* WHAT IS EXPECTED
In the records that follow, locate every line with "transformations" and extract it.
-------- MATERIAL TO PROCESS --------
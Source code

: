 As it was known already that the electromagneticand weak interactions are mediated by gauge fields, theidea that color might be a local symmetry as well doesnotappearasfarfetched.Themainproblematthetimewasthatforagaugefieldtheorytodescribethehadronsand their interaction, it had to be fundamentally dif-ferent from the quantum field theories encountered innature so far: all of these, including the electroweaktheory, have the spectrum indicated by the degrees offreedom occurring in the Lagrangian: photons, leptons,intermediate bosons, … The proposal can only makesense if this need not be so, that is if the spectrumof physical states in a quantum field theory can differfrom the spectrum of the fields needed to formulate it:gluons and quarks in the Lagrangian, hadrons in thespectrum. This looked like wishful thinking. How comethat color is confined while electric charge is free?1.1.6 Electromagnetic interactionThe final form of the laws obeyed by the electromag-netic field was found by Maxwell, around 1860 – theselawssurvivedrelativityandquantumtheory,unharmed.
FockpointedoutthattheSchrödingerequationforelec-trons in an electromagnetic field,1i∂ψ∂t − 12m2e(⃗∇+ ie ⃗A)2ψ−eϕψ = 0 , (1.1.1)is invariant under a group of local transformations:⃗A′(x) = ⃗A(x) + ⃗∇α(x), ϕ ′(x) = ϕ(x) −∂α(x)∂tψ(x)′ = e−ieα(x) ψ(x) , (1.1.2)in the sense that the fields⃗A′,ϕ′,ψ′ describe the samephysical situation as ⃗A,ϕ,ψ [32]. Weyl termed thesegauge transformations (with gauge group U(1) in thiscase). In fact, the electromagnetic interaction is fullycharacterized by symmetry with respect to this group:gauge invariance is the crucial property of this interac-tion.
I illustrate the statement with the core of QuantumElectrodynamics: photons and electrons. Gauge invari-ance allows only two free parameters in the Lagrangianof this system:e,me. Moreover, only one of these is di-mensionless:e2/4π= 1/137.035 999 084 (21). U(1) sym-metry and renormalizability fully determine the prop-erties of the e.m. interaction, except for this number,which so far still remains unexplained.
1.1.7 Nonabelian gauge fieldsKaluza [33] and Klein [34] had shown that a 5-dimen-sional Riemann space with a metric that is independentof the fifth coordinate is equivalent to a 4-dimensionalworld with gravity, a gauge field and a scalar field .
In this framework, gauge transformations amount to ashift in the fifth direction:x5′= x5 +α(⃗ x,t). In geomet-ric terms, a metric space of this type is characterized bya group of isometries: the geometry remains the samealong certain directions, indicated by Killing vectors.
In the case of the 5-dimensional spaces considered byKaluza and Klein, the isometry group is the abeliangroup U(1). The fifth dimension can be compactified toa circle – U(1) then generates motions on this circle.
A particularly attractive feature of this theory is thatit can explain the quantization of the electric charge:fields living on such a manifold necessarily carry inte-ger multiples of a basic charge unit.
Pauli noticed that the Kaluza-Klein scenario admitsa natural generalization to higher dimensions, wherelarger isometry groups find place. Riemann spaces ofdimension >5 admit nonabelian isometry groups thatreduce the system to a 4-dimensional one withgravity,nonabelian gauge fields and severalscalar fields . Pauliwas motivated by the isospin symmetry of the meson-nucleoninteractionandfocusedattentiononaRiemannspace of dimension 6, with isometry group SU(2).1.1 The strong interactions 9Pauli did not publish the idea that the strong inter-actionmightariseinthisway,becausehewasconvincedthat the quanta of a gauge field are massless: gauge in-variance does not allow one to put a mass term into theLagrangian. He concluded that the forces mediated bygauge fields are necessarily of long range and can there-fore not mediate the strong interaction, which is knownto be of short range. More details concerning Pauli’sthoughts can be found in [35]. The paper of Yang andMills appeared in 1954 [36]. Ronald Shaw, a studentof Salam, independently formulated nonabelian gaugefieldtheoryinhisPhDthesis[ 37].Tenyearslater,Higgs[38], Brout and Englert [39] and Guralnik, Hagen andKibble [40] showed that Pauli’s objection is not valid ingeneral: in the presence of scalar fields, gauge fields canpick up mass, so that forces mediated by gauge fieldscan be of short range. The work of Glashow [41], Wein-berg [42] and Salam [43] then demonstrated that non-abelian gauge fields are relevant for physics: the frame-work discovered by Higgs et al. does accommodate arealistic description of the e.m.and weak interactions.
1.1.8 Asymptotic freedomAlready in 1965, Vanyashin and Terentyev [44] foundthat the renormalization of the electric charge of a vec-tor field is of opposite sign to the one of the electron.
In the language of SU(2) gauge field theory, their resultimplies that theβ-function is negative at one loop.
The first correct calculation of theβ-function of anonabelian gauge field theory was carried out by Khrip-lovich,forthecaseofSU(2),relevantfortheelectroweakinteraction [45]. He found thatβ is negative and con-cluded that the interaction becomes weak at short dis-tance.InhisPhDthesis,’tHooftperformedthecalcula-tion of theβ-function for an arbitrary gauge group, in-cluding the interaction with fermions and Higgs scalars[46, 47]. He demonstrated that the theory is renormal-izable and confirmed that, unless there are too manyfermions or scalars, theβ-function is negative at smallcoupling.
--------
* ANSWER
FockpointedoutthattheSchrödingerequationforelec-trons in an electromagnetic field,1i∂ψ∂t − 12m2e(⃗∇+ ie ⃗A)2ψ−eϕψ = 0 , (1.1.1)is invariant under a group of local transformations:⃗A′(x) = ⃗A(x) + ⃗∇α(x), ϕ ′(x) = ϕ(x) −∂α(x)∂tψ(x)′ = e−ieα(x) ψ(x) , (1.1.2)in the sense that the fields⃗A′,ϕ′,ψ′ describe the samephysical situation as ⃗A,ϕ,ψ [32]. Weyl termed thesegauge transformations (with gauge group U(1) in thiscase). In fact, the electromagnetic interaction is fullycharacterized by symmetry with respect to this group:gauge invariance is the crucial property of this interac-tion.
In this framework, gauge transformations amount to ashift in the fifth direction:x5′= x5 +α(⃗ x,t). In geomet-ric terms, a metric space of this type is characterized bya group of isometries: the geometry remains the samealong certain directions, indicated by Killing vectors.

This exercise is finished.